Sunsets have always drawn me into their palette, as saturated colors in a painting are wont to do. Watercolors belong to the dawn – those muted, diluted rosy hues streaked with a wet brush onto pebbled canvas. Living in Maine for thirty-two years, I caught sunrise over the first mountaintop to glimpse the light of day in the eastern United States – Cadillac – but once. It was a cloudy morning, and though fog proves lovely as it spills over Maine’s coastal islands like water over the backs of porcupines, it further muted morning’s hues as if a painter had swished her brushes one time too many in the same glass of water.
Instead my days climaxed in a sun setting over the hills surrounding Goose Pond; eyes dancing with summer damselflies flittering about on gossamer wings, tickling shoulders as we pulled oars through dark water. While beavers settled into lodges after a long day’s work, tails slapping, osprey nestled into the tallest treetops. The buzz of cicadas joined bullfrogs in a nightly serenade that waned with the flair of Venus emerging into darkening skies, gathering less brilliant companions to her flanks until they congregated like bees populating a hive, turning out the sweetest product imaginable.
Stars are the reward for ushering day into night. Last December I witnessed a full lunar eclipse – stepping out, at intervals, into the wee morning hours to photograph and gape, dumbstruck, at what early humans surely considered a portent. It was magnificent enough that I would repeat the ritual without hesitation. But until then, I’m content to sleep until daylight restores my vision and breaks over the land.

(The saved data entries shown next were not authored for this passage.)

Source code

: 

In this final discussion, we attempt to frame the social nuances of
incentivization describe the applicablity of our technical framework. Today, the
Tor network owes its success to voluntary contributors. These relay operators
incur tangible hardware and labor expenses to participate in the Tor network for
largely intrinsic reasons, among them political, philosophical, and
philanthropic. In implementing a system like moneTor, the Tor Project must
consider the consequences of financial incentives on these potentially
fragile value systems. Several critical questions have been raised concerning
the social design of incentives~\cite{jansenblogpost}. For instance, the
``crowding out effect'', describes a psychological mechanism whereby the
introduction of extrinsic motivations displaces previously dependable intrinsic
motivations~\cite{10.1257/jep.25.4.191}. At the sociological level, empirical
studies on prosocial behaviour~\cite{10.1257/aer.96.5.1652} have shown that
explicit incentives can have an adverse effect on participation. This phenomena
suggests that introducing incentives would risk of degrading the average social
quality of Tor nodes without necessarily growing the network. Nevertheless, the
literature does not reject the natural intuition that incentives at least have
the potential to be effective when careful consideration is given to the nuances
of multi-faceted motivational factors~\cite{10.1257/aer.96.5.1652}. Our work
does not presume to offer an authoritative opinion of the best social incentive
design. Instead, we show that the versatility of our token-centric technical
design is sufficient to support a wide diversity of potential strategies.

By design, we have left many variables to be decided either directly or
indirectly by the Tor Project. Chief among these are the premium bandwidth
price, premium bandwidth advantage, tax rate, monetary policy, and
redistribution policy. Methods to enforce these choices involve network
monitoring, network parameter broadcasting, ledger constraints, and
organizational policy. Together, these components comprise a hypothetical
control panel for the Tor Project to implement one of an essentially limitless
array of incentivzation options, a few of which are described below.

Different, these seasonal shifts here in Hawaii. It has been the coldest winter that we have experienced in nearly a decade of living on the islands. Yet unbelievably to most mainlanders, spring is here. Birds are mating, horses are shedding and the wind’s currents here on the north shore shift in every direction, pulling windmills into unfamiliar patterns. Rains continue, still without complaint from us as we are situated in a dry area prone to drought these past few years.
The landscape seems charged with magic. Shrubs and trees planted only a few years ago that started a foot high have grown up to fifteen feet. Farmers markets explode in lettuce, kale, bok choy, chard – beets maturing from seed reach a foot tall inside a couple of weeks. Citrus trees are heavily laden with fruit and baskets and bowls of them sit around the kitchen like unmoving guests awaiting a banquet. Bananas hang in bunches in the garage, ripening in stages.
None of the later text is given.